I hadn’t yet found a group of people who knew what I was going through. Who knew what it was like to be told that their child was “delayed”. Who knew that their child would need a lot of support to just be able to do the things that typical children do. I had no one who had been told that their child was not typically-developing. (As a member of a message board of moms with kids born in April/May 2006, I did encounter a few moms with kids with SPD…and they were able to give some insight and advice…but they were miles away…and I couldn’t get referrals or someone to give me a hug and look me in the eye and tell me it was going to all be ok.)

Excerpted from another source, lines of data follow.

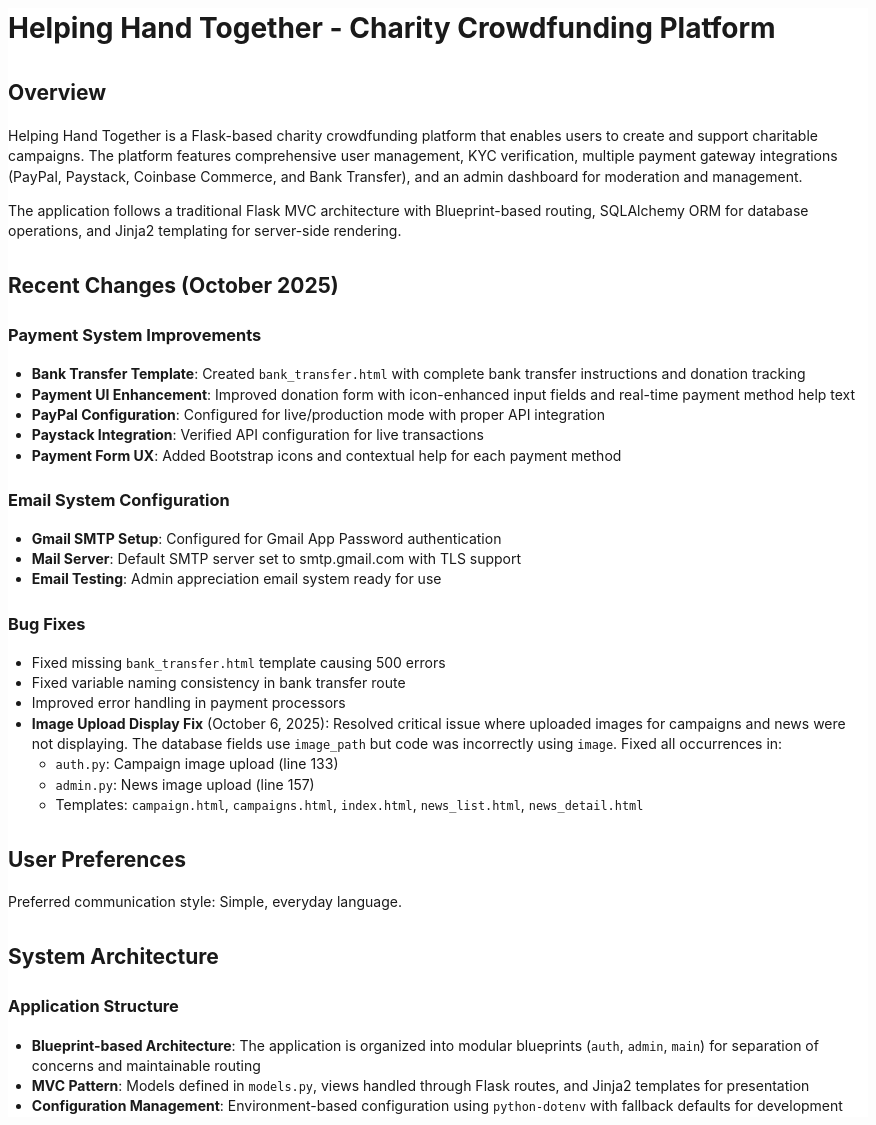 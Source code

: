 # Helping Hand Together - Charity Crowdfunding Platform

## Overview

Helping Hand Together is a Flask-based charity crowdfunding platform that enables users to create and support charitable campaigns. The platform features comprehensive user management, KYC verification, multiple payment gateway integrations (PayPal, Paystack, Coinbase Commerce, and Bank Transfer), and an admin dashboard for moderation and management.

The application follows a traditional Flask MVC architecture with Blueprint-based routing, SQLAlchemy ORM for database operations, and Jinja2 templating for server-side rendering.

## Recent Changes (October 2025)

### Payment System Improvements
- **Bank Transfer Template**: Created `bank_transfer.html` with complete bank transfer instructions and donation tracking
- **Payment UI Enhancement**: Improved donation form with icon-enhanced input fields and real-time payment method help text
- **PayPal Configuration**: Configured for live/production mode with proper API integration
- **Paystack Integration**: Verified API configuration for live transactions
- **Payment Form UX**: Added Bootstrap icons and contextual help for each payment method

### Email System Configuration
- **Gmail SMTP Setup**: Configured for Gmail App Password authentication
- **Mail Server**: Default SMTP server set to smtp.gmail.com with TLS support
- **Email Testing**: Admin appreciation email system ready for use

### Bug Fixes
- Fixed missing `bank_transfer.html` template causing 500 errors
- Fixed variable naming consistency in bank transfer route
- Improved error handling in payment processors
- **Image Upload Display Fix** (October 6, 2025): Resolved critical issue where uploaded images for campaigns and news were not displaying. The database fields use `image_path` but code was incorrectly using `image`. Fixed all occurrences in:
  - `auth.py`: Campaign image upload (line 133)
  - `admin.py`: News image upload (line 157)
  - Templates: `campaign.html`, `campaigns.html`, `index.html`, `news_list.html`, `news_detail.html`

## User Preferences

Preferred communication style: Simple, everyday language.

## System Architecture

### Application Structure
- **Blueprint-based Architecture**: The application is organized into modular blueprints (`auth`, `admin`, `main`) for separation of concerns and maintainable routing
- **MVC Pattern**: Models defined in `models.py`, views handled through Flask routes, and Jinja2 templates for presentation
- **Configuration Management**: Environment-based configuration using `python-dotenv` with fallback defaults for development
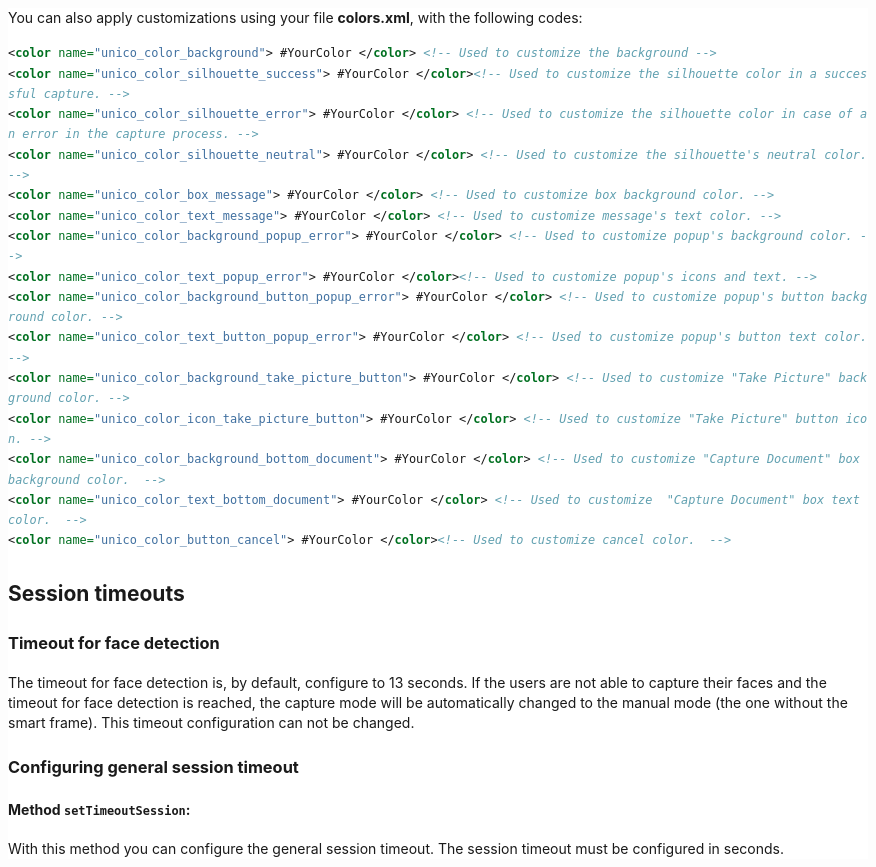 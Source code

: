   </TabItem>
</Tabs>

You can also apply customizations using your file **colors.xml**, with the following codes:

```xml
<color name="unico_color_background"> #YourColor </color> <!-- Used to customize the background -->
<color name="unico_color_silhouette_success"> #YourColor </color><!-- Used to customize the silhouette color in a successful capture. -->
<color name="unico_color_silhouette_error"> #YourColor </color> <!-- Used to customize the silhouette color in case of an error in the capture process. -->
<color name="unico_color_silhouette_neutral"> #YourColor </color> <!-- Used to customize the silhouette's neutral color. -->
<color name="unico_color_box_message"> #YourColor </color> <!-- Used to customize box background color. -->
<color name="unico_color_text_message"> #YourColor </color> <!-- Used to customize message's text color. -->
<color name="unico_color_background_popup_error"> #YourColor </color> <!-- Used to customize popup's background color. -->
<color name="unico_color_text_popup_error"> #YourColor </color><!-- Used to customize popup's icons and text. -->
<color name="unico_color_background_button_popup_error"> #YourColor </color> <!-- Used to customize popup's button background color. -->
<color name="unico_color_text_button_popup_error"> #YourColor </color> <!-- Used to customize popup's button text color. -->
<color name="unico_color_background_take_picture_button"> #YourColor </color> <!-- Used to customize "Take Picture" background color. -->
<color name="unico_color_icon_take_picture_button"> #YourColor </color> <!-- Used to customize "Take Picture" button icon. -->
<color name="unico_color_background_bottom_document"> #YourColor </color> <!-- Used to customize "Capture Document" box background color.  -->
<color name="unico_color_text_bottom_document"> #YourColor </color> <!-- Used to customize  "Capture Document" box text color.  -->
<color name="unico_color_button_cancel"> #YourColor </color><!-- Used to customize cancel color.  -->
```

## Session timeouts

### Timeout for face detection

The timeout for face detection is, by default, configure to 13 seconds. If the users are not able to capture their faces and the timeout for face detection is reached, the capture mode will be automatically changed to the manual mode (the one without the smart frame). This timeout configuration can not be changed.

### Configuring general session timeout

#### Method `setTimeoutSession`: 
With this method you can configure the general session timeout. The session timeout must be configured in seconds.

In Tate’s first year of preschool, we met a few other families with children in his class. I was hoping for connection. For a group of people who would “get” it, and scream, “me, too”! I wanted to hang out and spend time with them and see how their kids were doing and what therapies they were using. As we got to talk to other parents, and I grasped for connection, there was not much. For whatever reasons, we were the only family who had a child as delayed as Tate was. We were the only family getting outside therapy services. The. only. one. And no one else had older children who had been through the program. So much for comparing notes.
We forged ahead. At Tate’s 4th birthday party I experienced the role of “trailblazer” for the first time. One of the mothers had a daughter in Tate’s class. Her daughter was younger, and still non-verbal. She had just found that their insurance would cover some speech therapy. She asked if anyone knew of an outside speech therapist…and if so, did they like the SLP. I perked up. We had a SLP that we loved…that Tate loved. She was great. I gave Em the number. I said it was amazing how Tate responded to the SLP. They were able to get her daughter an appointment a month later. They still see the same SLP today.
My next experience with taking the lead came in 2011. Em called me, out of the blue. It had been several months since we had spoken. Her daughter was in a different preschool class than Tate that year. But she wasn’t calling me about her daughter. She was calling me with questions about her son. Her son is 2 years younger than Tate. She said she remembered some of the behaviors and delays that I had talked about with Tate, and she said it reminded her a lot of her son, who was just about 3, and in Early Intervention. They were in the process of the district evaluation for the Early Childhood program. When she started talking, it all was very reminiscent of our experience with Tate. The main difference is that her son was a wanderer, and thankfully, Tate never wandered. I told her that we had just had an evaluation for autism, and that he got a diagnosis. She cried a little, but said she thought that might be it. I encouraged her to make a neuropsych appointment.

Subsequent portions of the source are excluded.